+++ Input material

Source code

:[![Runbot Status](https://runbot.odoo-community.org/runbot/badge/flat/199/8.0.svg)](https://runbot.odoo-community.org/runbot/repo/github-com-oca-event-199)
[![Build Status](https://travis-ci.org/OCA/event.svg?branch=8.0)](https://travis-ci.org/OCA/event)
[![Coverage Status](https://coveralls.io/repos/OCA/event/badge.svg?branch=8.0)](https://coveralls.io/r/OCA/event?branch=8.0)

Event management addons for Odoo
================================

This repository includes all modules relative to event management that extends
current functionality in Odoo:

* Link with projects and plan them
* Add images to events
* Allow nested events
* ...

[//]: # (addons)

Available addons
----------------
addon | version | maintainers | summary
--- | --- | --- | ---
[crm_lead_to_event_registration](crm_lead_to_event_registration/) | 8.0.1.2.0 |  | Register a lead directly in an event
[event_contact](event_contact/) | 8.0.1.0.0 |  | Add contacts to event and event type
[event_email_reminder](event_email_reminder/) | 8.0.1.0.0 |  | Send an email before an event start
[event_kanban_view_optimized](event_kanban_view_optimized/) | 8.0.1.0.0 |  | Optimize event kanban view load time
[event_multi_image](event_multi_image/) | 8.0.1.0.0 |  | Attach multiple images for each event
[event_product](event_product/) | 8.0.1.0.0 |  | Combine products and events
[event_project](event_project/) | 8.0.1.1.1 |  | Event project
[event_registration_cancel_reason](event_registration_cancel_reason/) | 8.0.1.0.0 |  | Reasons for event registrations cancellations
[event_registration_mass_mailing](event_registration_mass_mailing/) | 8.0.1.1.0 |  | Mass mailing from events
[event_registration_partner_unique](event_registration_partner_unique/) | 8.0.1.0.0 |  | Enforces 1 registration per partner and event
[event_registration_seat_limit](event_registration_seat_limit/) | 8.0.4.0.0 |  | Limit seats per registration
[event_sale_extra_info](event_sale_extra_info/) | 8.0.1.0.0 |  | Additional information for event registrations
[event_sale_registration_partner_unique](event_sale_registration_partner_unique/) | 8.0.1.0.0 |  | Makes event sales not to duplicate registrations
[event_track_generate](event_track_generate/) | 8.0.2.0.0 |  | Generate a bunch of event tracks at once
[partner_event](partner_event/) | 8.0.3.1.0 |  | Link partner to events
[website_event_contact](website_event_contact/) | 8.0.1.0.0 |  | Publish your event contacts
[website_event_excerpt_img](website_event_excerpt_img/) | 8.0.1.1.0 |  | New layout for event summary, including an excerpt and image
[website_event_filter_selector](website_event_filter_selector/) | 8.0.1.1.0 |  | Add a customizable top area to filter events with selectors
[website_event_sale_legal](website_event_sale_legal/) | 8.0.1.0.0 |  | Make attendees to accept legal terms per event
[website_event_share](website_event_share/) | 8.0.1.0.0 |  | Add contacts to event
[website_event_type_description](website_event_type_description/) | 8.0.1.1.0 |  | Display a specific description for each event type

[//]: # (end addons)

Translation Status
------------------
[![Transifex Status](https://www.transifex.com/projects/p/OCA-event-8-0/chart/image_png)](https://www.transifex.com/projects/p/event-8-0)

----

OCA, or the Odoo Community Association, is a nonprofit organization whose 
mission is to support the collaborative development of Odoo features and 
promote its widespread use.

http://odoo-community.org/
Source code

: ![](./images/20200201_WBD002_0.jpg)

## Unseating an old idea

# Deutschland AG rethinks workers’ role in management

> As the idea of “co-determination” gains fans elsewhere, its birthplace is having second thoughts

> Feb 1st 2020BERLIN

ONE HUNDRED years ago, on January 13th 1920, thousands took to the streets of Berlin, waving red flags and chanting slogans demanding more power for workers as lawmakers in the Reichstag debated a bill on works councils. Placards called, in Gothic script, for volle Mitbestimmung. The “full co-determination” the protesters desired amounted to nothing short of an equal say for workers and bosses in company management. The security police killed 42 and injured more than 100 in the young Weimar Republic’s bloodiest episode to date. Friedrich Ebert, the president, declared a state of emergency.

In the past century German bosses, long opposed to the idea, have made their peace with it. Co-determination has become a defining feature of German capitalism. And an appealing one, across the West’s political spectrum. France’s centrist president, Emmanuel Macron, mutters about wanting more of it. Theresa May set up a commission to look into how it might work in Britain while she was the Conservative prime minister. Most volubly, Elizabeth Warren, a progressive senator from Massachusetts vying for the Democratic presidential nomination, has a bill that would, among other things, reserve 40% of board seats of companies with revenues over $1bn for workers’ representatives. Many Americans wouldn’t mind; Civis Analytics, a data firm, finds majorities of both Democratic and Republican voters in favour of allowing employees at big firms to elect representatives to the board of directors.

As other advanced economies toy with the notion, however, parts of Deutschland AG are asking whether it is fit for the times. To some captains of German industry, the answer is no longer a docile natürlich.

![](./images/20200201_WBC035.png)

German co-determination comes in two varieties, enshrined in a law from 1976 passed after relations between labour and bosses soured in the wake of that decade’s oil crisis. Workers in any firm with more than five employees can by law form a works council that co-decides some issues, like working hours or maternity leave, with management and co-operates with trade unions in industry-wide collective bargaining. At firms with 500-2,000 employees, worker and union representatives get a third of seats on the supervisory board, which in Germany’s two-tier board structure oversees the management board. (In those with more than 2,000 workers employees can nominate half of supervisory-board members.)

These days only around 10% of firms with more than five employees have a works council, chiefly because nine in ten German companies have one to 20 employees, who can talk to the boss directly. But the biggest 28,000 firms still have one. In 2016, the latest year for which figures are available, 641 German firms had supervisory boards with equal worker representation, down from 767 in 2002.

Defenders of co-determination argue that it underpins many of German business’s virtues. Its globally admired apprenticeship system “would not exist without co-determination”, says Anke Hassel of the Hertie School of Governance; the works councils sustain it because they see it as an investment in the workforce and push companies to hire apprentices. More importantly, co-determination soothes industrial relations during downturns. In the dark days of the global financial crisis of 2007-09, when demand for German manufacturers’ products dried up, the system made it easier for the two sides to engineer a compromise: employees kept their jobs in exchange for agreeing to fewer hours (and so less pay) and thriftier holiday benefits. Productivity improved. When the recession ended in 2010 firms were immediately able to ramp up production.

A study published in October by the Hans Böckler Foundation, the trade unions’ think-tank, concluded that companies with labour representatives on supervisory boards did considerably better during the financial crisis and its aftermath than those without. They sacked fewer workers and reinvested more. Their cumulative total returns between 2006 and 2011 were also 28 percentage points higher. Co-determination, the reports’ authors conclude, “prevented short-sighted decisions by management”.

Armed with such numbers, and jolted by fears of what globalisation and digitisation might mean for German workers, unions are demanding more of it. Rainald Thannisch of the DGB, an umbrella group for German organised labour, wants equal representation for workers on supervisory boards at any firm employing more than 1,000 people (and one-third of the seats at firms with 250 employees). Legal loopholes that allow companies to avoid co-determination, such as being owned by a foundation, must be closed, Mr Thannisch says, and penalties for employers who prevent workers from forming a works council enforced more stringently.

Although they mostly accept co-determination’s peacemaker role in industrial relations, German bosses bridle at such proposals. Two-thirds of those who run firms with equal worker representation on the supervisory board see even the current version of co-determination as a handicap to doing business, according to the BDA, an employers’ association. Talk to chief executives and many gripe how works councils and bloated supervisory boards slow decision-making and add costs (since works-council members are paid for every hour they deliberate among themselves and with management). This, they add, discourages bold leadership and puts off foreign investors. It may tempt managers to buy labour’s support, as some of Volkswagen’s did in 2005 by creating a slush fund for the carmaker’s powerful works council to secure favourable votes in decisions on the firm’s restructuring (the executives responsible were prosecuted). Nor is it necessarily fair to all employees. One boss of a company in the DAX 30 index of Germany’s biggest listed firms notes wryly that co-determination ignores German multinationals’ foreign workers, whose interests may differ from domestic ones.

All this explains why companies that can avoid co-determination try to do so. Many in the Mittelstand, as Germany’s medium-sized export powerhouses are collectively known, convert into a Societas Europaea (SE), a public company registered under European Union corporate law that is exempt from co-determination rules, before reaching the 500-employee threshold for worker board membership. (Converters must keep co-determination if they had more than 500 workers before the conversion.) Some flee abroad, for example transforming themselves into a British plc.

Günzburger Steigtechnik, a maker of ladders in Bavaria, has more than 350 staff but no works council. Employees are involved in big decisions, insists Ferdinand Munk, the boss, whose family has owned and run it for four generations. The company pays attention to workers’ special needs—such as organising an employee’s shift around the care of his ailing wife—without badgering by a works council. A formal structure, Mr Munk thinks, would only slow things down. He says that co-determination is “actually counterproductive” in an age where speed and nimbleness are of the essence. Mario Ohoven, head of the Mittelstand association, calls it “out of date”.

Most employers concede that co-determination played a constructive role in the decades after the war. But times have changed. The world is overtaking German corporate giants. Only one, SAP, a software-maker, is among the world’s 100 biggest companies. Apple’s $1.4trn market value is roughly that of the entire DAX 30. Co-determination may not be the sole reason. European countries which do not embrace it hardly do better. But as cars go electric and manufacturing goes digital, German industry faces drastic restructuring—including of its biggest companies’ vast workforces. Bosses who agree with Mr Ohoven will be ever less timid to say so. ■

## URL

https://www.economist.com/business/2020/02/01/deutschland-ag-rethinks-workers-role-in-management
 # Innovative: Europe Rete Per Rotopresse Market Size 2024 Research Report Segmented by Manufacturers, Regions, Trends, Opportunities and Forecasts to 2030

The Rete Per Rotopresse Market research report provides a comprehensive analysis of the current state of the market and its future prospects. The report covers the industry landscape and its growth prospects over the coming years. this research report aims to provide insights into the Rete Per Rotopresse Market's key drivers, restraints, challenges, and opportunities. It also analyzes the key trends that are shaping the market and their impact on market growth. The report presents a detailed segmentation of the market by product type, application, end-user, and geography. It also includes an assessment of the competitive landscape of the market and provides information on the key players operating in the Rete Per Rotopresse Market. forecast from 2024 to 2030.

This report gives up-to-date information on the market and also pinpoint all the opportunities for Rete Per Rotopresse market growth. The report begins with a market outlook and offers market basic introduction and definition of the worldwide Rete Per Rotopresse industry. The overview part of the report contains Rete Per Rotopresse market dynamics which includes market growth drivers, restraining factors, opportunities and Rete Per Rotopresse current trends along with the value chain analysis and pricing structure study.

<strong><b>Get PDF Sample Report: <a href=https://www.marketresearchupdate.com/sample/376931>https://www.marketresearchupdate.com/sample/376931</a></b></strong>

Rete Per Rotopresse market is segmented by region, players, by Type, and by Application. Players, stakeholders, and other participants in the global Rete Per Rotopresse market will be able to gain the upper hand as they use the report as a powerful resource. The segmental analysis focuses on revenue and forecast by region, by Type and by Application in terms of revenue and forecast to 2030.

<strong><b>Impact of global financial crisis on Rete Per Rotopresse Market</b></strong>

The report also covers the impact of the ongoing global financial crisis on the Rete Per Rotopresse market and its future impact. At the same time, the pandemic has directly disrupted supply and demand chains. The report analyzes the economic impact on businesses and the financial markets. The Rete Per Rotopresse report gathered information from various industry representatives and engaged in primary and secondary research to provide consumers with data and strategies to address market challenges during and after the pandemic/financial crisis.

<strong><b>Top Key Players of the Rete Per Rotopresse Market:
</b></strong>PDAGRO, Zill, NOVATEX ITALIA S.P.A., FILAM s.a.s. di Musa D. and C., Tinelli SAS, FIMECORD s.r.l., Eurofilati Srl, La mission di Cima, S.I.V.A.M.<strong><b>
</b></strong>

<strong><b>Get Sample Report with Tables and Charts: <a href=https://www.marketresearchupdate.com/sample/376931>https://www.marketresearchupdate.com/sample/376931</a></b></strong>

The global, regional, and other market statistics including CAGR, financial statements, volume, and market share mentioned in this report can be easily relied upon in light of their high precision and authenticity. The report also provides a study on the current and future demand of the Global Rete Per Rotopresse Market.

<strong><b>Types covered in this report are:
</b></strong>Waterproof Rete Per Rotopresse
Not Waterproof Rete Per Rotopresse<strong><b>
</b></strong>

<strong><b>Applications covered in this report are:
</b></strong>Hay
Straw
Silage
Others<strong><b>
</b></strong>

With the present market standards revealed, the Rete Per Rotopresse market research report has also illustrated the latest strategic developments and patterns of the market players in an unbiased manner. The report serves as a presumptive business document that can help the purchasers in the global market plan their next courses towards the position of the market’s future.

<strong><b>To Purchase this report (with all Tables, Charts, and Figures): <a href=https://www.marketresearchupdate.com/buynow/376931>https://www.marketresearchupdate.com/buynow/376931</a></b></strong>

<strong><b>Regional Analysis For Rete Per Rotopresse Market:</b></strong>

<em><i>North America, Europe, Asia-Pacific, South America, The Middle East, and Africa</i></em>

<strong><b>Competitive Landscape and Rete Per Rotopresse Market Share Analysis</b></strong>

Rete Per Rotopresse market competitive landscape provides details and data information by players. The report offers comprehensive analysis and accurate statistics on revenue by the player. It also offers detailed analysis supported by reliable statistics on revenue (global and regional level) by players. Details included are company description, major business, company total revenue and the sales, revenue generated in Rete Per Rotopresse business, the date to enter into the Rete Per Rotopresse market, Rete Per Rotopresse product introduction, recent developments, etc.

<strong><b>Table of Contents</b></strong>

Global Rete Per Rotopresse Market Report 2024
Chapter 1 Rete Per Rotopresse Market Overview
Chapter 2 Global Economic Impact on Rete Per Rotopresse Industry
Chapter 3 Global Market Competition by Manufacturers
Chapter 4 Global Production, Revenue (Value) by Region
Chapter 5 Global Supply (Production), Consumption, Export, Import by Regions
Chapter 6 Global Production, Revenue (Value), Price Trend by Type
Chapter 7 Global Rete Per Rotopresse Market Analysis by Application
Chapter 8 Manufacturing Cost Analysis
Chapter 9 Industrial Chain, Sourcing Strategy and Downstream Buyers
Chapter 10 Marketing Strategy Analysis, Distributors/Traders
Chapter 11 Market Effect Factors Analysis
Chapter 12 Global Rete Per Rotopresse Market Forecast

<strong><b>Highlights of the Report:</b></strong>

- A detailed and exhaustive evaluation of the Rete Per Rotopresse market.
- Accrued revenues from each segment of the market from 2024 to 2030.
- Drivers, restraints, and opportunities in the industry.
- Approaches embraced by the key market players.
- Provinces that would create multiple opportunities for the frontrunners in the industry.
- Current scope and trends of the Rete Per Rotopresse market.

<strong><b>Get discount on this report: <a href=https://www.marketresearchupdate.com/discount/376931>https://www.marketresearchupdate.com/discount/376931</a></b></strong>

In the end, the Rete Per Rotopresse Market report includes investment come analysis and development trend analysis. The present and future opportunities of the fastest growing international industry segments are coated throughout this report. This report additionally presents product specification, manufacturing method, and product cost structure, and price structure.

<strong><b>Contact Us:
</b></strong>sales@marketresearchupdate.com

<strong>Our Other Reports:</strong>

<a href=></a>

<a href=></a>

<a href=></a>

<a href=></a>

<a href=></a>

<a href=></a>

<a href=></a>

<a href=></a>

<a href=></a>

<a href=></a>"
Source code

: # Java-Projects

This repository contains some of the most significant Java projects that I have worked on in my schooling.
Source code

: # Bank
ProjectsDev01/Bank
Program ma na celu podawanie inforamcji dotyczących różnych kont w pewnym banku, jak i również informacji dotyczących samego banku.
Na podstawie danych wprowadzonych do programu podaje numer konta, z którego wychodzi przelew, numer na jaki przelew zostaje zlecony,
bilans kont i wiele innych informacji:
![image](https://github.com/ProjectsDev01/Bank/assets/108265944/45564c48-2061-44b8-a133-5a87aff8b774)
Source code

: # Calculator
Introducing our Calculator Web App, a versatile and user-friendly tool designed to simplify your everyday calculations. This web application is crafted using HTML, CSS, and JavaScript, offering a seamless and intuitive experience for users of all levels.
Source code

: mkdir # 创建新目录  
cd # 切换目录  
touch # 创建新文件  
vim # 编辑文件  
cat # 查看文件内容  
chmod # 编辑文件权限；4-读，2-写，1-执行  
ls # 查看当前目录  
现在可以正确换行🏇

++++++

Directions – Nothing should appear in the answer except the lines above from the line with "German co-determination comes" through the line with "These days only", both included, written out exactly.

The answer –
German co-determination comes in two varieties, enshrined in a law from 1976 passed after relations between labour and bosses soured in the wake of that decade’s oil crisis. Workers in any firm with more than five employees can by law form a works council that co-decides some issues, like working hours or maternity leave, with management and co-operates with trade unions in industry-wide collective bargaining. At firms with 500-2,000 employees, worker and union representatives get a third of seats on the supervisory board, which in Germany’s two-tier board structure oversees the management board. (In those with more than 2,000 workers employees can nominate half of supervisory-board members.)

These days only around 10% of firms with more than five employees have a works council, chiefly because nine in ten German companies have one to 20 employees, who can talk to the boss directly. But the biggest 28,000 firms still have one. In 2016, the latest year for which figures are available, 641 German firms had supervisory boards with equal worker representation, down from 767 in 2002.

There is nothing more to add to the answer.